Wednesday, September 2, 2020

Are you afraid for the Republic? Pay attention to what thoughts you let your mind think.




“Memory produces hope in the same way that amnesia produces despair,” the theologian Walter Brueggeman noted. It’s an extraordinary statement, one that reminds us that though hope is about the future, grounds for hope lie in the records and recollections of the past.
Solnit, Rebecca. Hope in the Dark: Untold Histories, Wild Possibilities . Haymarket Books. Kindle Edition.
These are dark times in America. Not the first of dark times. If it was, then Paine would not have been compelled to open his December 1776 essay on The American Crisis with "These are the times that try men's souls..."
... the summer soldier and the sunshine patriot will, in this crisis, shrink from the service of his country; but he that stands it now, deserves the love and thanks of man and woman. Tyranny, like hell, is not easily conquered; yet we have this consolation with us, that the harder the conflict, the more glorious the triumph."
If you've been feeding on the history of the several dark times in our nation's more than two centuries, and how each time, no matter how dark the era had been, or how scandalous the government, whether it be the chief executive or the various legislatures, resolution arrived and the nation survived.Then you've got a better chance to stay hopeful and focused on the work at hand over the next two months.

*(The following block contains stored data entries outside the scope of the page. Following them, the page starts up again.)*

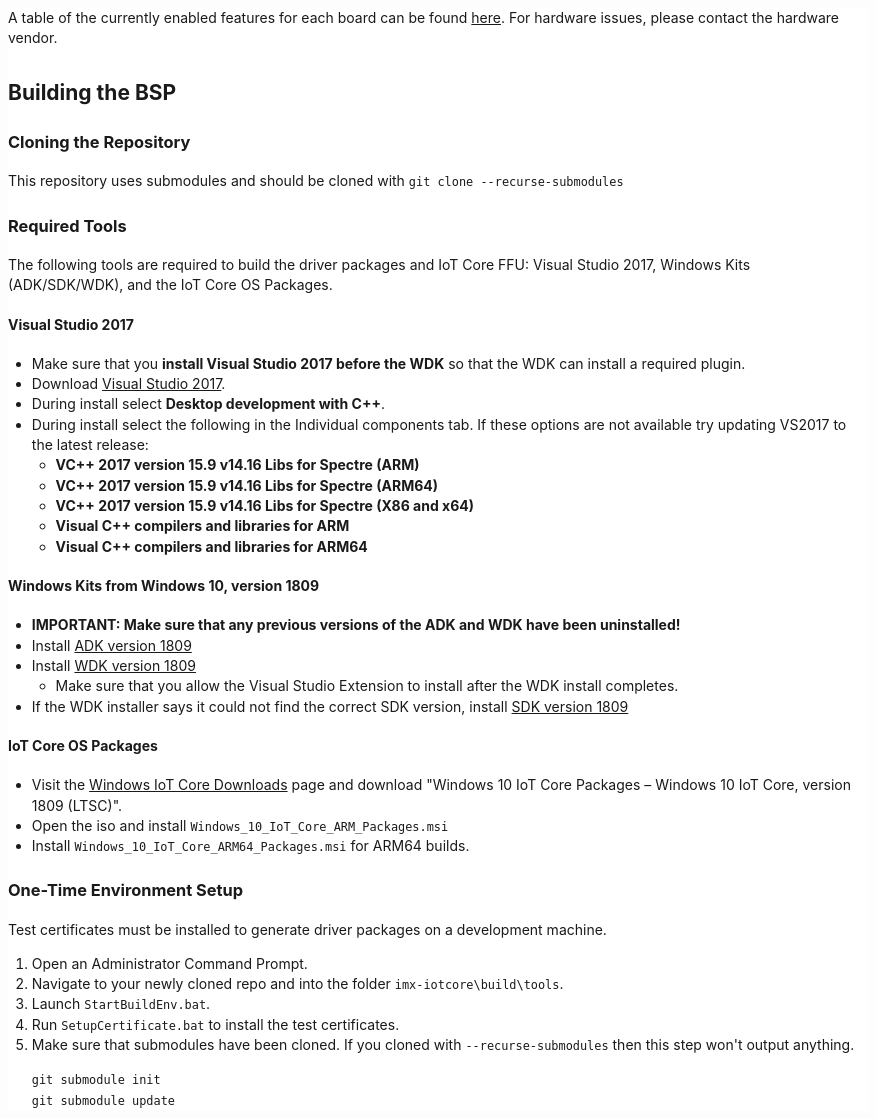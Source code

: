A table of the currently enabled features for each board can be found [here](Documentation/board-feature-list.md). For hardware issues, please contact the hardware vendor.

## Building the BSP

### Cloning the Repository
This repository uses submodules and should be cloned with `git clone --recurse-submodules`

### Required Tools
The following tools are required to build the driver packages and IoT Core FFU: Visual Studio 2017, Windows Kits (ADK/SDK/WDK), and the IoT Core OS Packages.

#### Visual Studio 2017
* Make sure that you **install Visual Studio 2017 before the WDK** so that the WDK can install a required plugin.
* Download [Visual Studio 2017](https://docs.microsoft.com/en-us/windows-hardware/drivers/other-wdk-downloads#step-1-install-visual-studio).
* During install select **Desktop development with C++**.
* During install select the following in the Individual components tab. If these options are not available try updating VS2017 to the latest release:
  * **VC++ 2017 version 15.9 v14.16 Libs for Spectre (ARM)**
  * **VC++ 2017 version 15.9 v14.16 Libs for Spectre (ARM64)**
  * **VC++ 2017 version 15.9 v14.16 Libs for Spectre (X86 and x64)**
  * **Visual C++ compilers and libraries for ARM**
  * **Visual C++ compilers and libraries for ARM64**

#### Windows Kits from Windows 10, version 1809
* **IMPORTANT: Make sure that any previous versions of the ADK and WDK have been uninstalled!**
* Install [ADK version 1809](https://docs.microsoft.com/en-us/windows-hardware/get-started/adk-install#other-adk-downloads)
* Install [WDK version 1809](https://docs.microsoft.com/en-us/windows-hardware/drivers/other-wdk-downloads#step-2-install-the-wdk)
  * Make sure that you allow the Visual Studio Extension to install after the WDK install completes.
* If the WDK installer says it could not find the correct SDK version, install [SDK version 1809](https://developer.microsoft.com/en-us/windows/downloads/sdk-archive)

#### IoT Core OS Packages
* Visit the [Windows IoT Core Downloads](https://www.microsoft.com/en-us/software-download/windows10IoTCore#!) page and download "Windows 10 IoT Core Packages – Windows 10 IoT Core, version 1809 (LTSC)".
* Open the iso and install ```Windows_10_IoT_Core_ARM_Packages.msi```
* Install ```Windows_10_IoT_Core_ARM64_Packages.msi``` for ARM64 builds.

### One-Time Environment Setup
Test certificates must be installed to generate driver packages on a development machine.
1. Open an Administrator Command Prompt.
2. Navigate to your newly cloned repo and into the folder `imx-iotcore\build\tools`.
3. Launch `StartBuildEnv.bat`.
4. Run `SetupCertificate.bat` to install the test certificates.
5. Make sure that submodules have been cloned. If you cloned with `--recurse-submodules` then this step won't output anything.
    ```
    git submodule init
    git submodule update
    ```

Fear and despair. What is the source of such a mindset nowadays? If all you feed your mind, and your soul is the cacophony spewed from the mouth of the orange menace, you may be afraid for the future of the Republic. The Union. The United States of America.

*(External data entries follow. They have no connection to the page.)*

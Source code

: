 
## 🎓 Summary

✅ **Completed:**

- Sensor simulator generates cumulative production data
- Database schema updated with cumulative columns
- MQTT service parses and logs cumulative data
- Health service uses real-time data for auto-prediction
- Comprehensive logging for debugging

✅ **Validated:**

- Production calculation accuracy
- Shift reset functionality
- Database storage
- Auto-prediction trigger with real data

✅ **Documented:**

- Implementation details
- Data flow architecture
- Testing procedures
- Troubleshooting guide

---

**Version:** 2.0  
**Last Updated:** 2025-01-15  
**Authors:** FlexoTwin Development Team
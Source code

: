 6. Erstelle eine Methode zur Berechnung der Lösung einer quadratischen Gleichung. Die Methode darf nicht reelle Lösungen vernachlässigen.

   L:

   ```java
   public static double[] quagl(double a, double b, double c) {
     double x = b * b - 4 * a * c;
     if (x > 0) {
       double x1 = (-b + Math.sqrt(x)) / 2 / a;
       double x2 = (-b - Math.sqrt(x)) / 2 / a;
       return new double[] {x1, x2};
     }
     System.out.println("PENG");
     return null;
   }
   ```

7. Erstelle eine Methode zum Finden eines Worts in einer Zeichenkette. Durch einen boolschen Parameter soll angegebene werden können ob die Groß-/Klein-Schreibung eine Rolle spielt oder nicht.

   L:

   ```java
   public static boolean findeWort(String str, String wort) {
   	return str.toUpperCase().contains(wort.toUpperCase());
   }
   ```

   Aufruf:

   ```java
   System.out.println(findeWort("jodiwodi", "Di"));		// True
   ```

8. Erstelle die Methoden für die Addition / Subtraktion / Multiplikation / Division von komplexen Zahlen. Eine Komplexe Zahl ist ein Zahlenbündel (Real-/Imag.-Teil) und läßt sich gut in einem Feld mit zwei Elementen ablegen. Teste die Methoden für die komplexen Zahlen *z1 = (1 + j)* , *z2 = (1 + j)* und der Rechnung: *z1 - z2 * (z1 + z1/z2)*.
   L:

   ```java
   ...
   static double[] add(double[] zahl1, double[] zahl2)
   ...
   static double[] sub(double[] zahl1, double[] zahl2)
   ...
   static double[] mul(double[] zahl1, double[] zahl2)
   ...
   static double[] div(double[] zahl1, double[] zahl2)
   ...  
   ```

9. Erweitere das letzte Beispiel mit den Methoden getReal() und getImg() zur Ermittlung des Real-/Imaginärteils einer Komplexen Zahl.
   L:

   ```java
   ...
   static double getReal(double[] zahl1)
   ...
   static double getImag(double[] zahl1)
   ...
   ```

Just six months after the Declaration of Independence was drafted and signed, the new nation faced the first of such dark times in our history. The Revolutionary Army was barely able to muster the logistics to keep a meager army fed and clothed in the cold winter.

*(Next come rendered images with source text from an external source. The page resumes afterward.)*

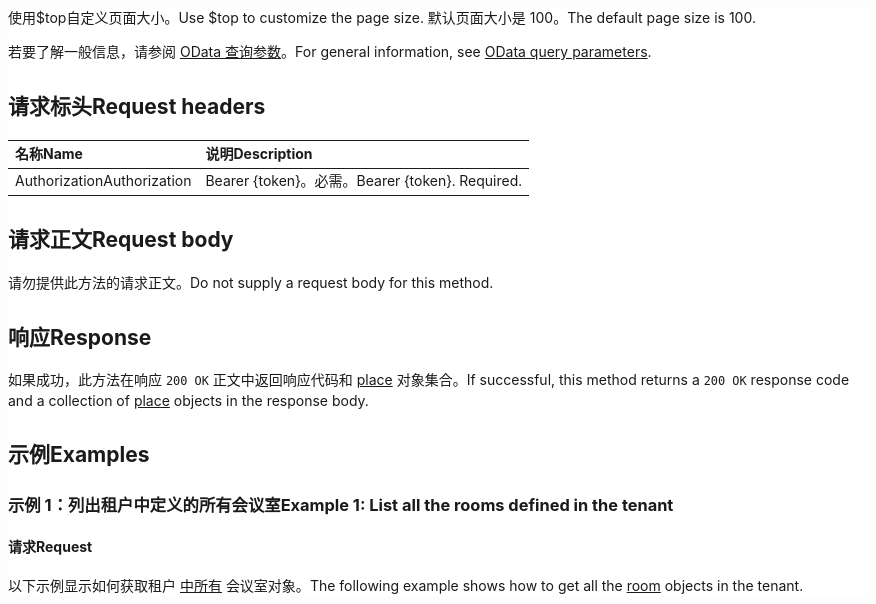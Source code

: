 <span data-ttu-id="fbcf2-137">使用$top自定义页面大小。</span><span class="sxs-lookup"><span data-stu-id="fbcf2-137">Use $top to customize the page size.</span></span> <span data-ttu-id="fbcf2-138">默认页面大小是 100。</span><span class="sxs-lookup"><span data-stu-id="fbcf2-138">The default page size is 100.</span></span>

<span data-ttu-id="fbcf2-139">若要了解一般信息，请参阅 [OData 查询参数](/graph/query-parameters)。</span><span class="sxs-lookup"><span data-stu-id="fbcf2-139">For general information, see [OData query parameters](/graph/query-parameters).</span></span>

## <a name="request-headers"></a><span data-ttu-id="fbcf2-140">请求标头</span><span class="sxs-lookup"><span data-stu-id="fbcf2-140">Request headers</span></span>

| <span data-ttu-id="fbcf2-141">名称</span><span class="sxs-lookup"><span data-stu-id="fbcf2-141">Name</span></span>          | <span data-ttu-id="fbcf2-142">说明</span><span class="sxs-lookup"><span data-stu-id="fbcf2-142">Description</span></span>               |
|:--------------|:--------------------------|
| <span data-ttu-id="fbcf2-143">Authorization</span><span class="sxs-lookup"><span data-stu-id="fbcf2-143">Authorization</span></span> | <span data-ttu-id="fbcf2-p105">Bearer {token}。必需。</span><span class="sxs-lookup"><span data-stu-id="fbcf2-p105">Bearer {token}. Required.</span></span> |

## <a name="request-body"></a><span data-ttu-id="fbcf2-146">请求正文</span><span class="sxs-lookup"><span data-stu-id="fbcf2-146">Request body</span></span>

<span data-ttu-id="fbcf2-147">请勿提供此方法的请求正文。</span><span class="sxs-lookup"><span data-stu-id="fbcf2-147">Do not supply a request body for this method.</span></span>

## <a name="response"></a><span data-ttu-id="fbcf2-148">响应</span><span class="sxs-lookup"><span data-stu-id="fbcf2-148">Response</span></span>

<span data-ttu-id="fbcf2-149">如果成功，此方法在响应 `200 OK` 正文中返回响应代码和 [place](../resources/place.md) 对象集合。</span><span class="sxs-lookup"><span data-stu-id="fbcf2-149">If successful, this method returns a `200 OK` response code and a collection of [place](../resources/place.md) objects in the response body.</span></span>

## <a name="examples"></a><span data-ttu-id="fbcf2-150">示例</span><span class="sxs-lookup"><span data-stu-id="fbcf2-150">Examples</span></span>

### <a name="example-1-list-all-the-rooms-defined-in-the-tenant"></a><span data-ttu-id="fbcf2-151">示例 1：列出租户中定义的所有会议室</span><span class="sxs-lookup"><span data-stu-id="fbcf2-151">Example 1: List all the rooms defined in the tenant</span></span>

#### <a name="request"></a><span data-ttu-id="fbcf2-152">请求</span><span class="sxs-lookup"><span data-stu-id="fbcf2-152">Request</span></span>

<span data-ttu-id="fbcf2-153">以下示例显示如何获取租户 [中所有](../resources/room.md) 会议室对象。</span><span class="sxs-lookup"><span data-stu-id="fbcf2-153">The following example shows how to get all the [room](../resources/room.md) objects in the tenant.</span></span>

Rather than allow newly christened citizens (former subjects of King George) to despair, Paine redirected their attention and inspired steadfast focus.

That's what you and I must do with the 2020 election, so overwhelmingly pivotal, so close in time, so seeming to many as a lost cause.Yet we know that despite the crescendo of chaos Trump will increasingly foment between now and November, the victory is OURS my fellow Americans. So long as we remain focused, navigate the obstacles and ensure the largest election turnout ever.